É como se tivéssemos esquecido disso, como se as possibilidades abertas pela ciência tivessem nos levado a pensar que tudo já está determinado e pode ser perfeitamente conhecido e computado com nossas poderosas máquinas computadoras (o computador quântico está vindo aí). Mesmo que pudéssemos conhecer tudo que há para ser conhecido hoje, não apenas haveria muita coisa do lado de fora, como tudo de importante estaria excluído dessa totalidade formada pelo nosso conhecimento — a lição de Wittgenstein que eu não canso de repetir. Por isso é tão urgente que saibamos ver o mundo de outra forma, que saibamos usar o conhecimento como ferramenta — não como doutrina e dogma — para escapar ao desafio que a complexidade da sociedade humana alimenta e na qual está envolvida. O desafio de pensar que devemos lidar com o mundo não apenas com instrumentos, mas, sobretudo, com símbolos, símbolos que nos fazem lembrar da importância da simplicidade, uma lição que é especialmente difícil de aprender na Tecnosfera, indo em direção às Smart Cities.

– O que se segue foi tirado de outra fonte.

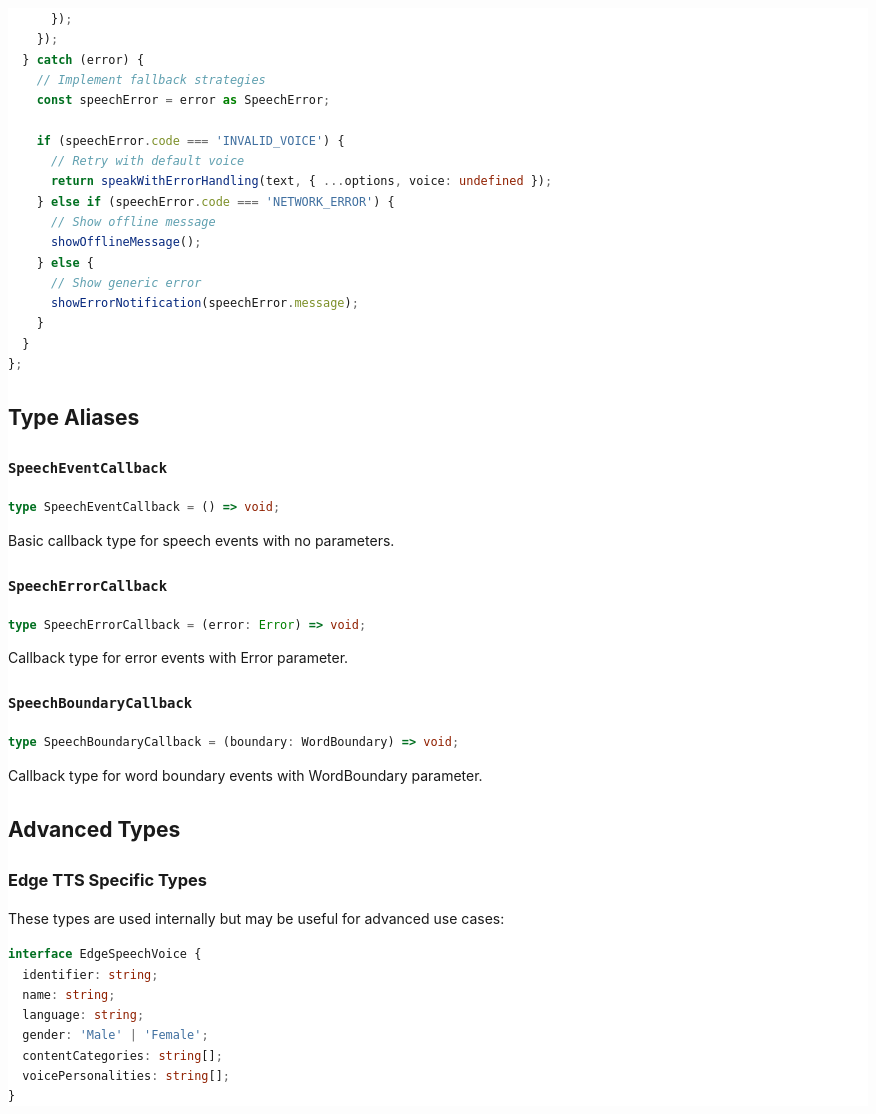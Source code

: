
```typescript
      });
    });
  } catch (error) {
    // Implement fallback strategies
    const speechError = error as SpeechError;
    
    if (speechError.code === 'INVALID_VOICE') {
      // Retry with default voice
      return speakWithErrorHandling(text, { ...options, voice: undefined });
    } else if (speechError.code === 'NETWORK_ERROR') {
      // Show offline message
      showOfflineMessage();
    } else {
      // Show generic error
      showErrorNotification(speechError.message);
    }
  }
};
```

## Type Aliases

### `SpeechEventCallback`

```typescript
type SpeechEventCallback = () => void;
```

Basic callback type for speech events with no parameters.

### `SpeechErrorCallback`

```typescript
type SpeechErrorCallback = (error: Error) => void;
```

Callback type for error events with Error parameter.

### `SpeechBoundaryCallback`

```typescript
type SpeechBoundaryCallback = (boundary: WordBoundary) => void;
```

Callback type for word boundary events with WordBoundary parameter.

## Advanced Types

### Edge TTS Specific Types

These types are used internally but may be useful for advanced use cases:

```typescript
interface EdgeSpeechVoice {
  identifier: string;
  name: string;
  language: string;
  gender: 'Male' | 'Female';
  contentCategories: string[];
  voicePersonalities: string[];
}
```
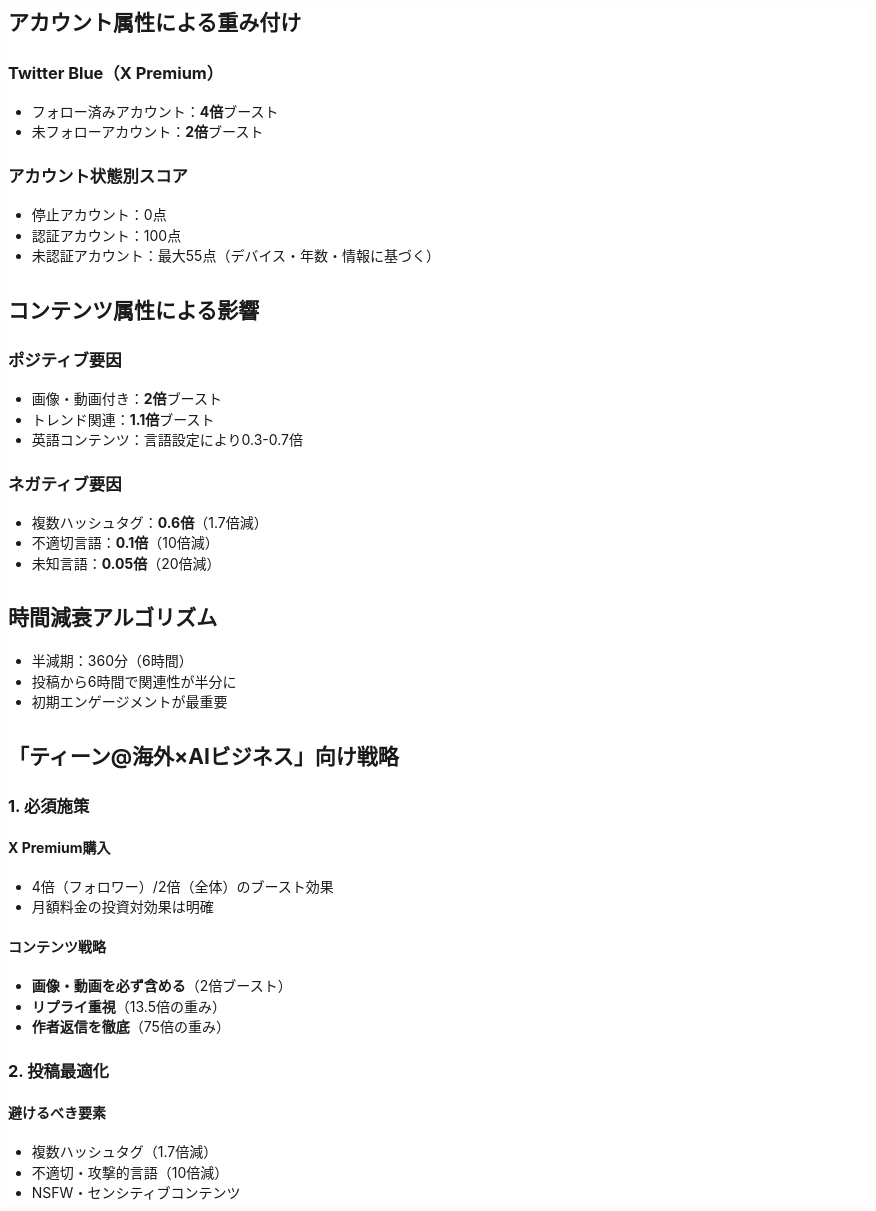 ## アカウント属性による重み付け

### Twitter Blue（X Premium）
- フォロー済みアカウント：**4倍**ブースト
- 未フォローアカウント：**2倍**ブースト

### アカウント状態別スコア
- 停止アカウント：0点
- 認証アカウント：100点
- 未認証アカウント：最大55点（デバイス・年数・情報に基づく）

## コンテンツ属性による影響

### ポジティブ要因
- 画像・動画付き：**2倍**ブースト
- トレンド関連：**1.1倍**ブースト
- 英語コンテンツ：言語設定により0.3-0.7倍

### ネガティブ要因
- 複数ハッシュタグ：**0.6倍**（1.7倍減）
- 不適切言語：**0.1倍**（10倍減）
- 未知言語：**0.05倍**（20倍減）

## 時間減衰アルゴリズム
- 半減期：360分（6時間）
- 投稿から6時間で関連性が半分に
- 初期エンゲージメントが最重要

## 「ティーン@海外×AIビジネス」向け戦略

### 1. 必須施策
#### X Premium購入
- 4倍（フォロワー）/2倍（全体）のブースト効果
- 月額料金の投資対効果は明確

#### コンテンツ戦略
- **画像・動画を必ず含める**（2倍ブースト）
- **リプライ重視**（13.5倍の重み）
- **作者返信を徹底**（75倍の重み）

### 2. 投稿最適化
#### 避けるべき要素
- 複数ハッシュタグ（1.7倍減）
- 不適切・攻撃的言語（10倍減）
- NSFW・センシティブコンテンツ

Nós temos meios de enxergar o que a ciência não vê, o que ela exclui conforme sua autoridade suprema, a linguagem e o simbolismo como forças criadoras; temos meios de resgatar os ocidentais (e os que estão subordinados a eles) da húbris tecnológica e científica que nos faz rumar inadvertidamente em direção ao colapso: a arte pode nos ensinar — the forgotten lesson de Wittgenstein, como lembra seu biógrafo, Ray Monk — a ver de outra maneira o possível, a reabilitar a imaginação e, por fim, a regressar ao político como campo incontornável para aqueles que conhecem os limites da técnica. Eu sugiro que a gente comece vendo a série Station Eleven, se começarmos por aí já estamos num bom caminho. A série é uma excelente oportunidade para contemplar o que poderia ser um mundo de simplicidade, orientado fundamentalmente à arte — há coisas que só a ficção pode fazer por nós.


Sobre o empobrecimento em si, como conceito, eu diria que toda a objetivação empobrece quando nos faz esquecer que o mundo não é objetivo, quando, em nome da manutenção do poder e da pretensão de controle, olvidamos que o mundo não tem o fechamento necessário à ciência. Só quando aprendemos que a realidade transcende explicações podemos gestar um modo de agir que não esteja contaminado pelas doces e perigosas ilusões que a ciência alenta.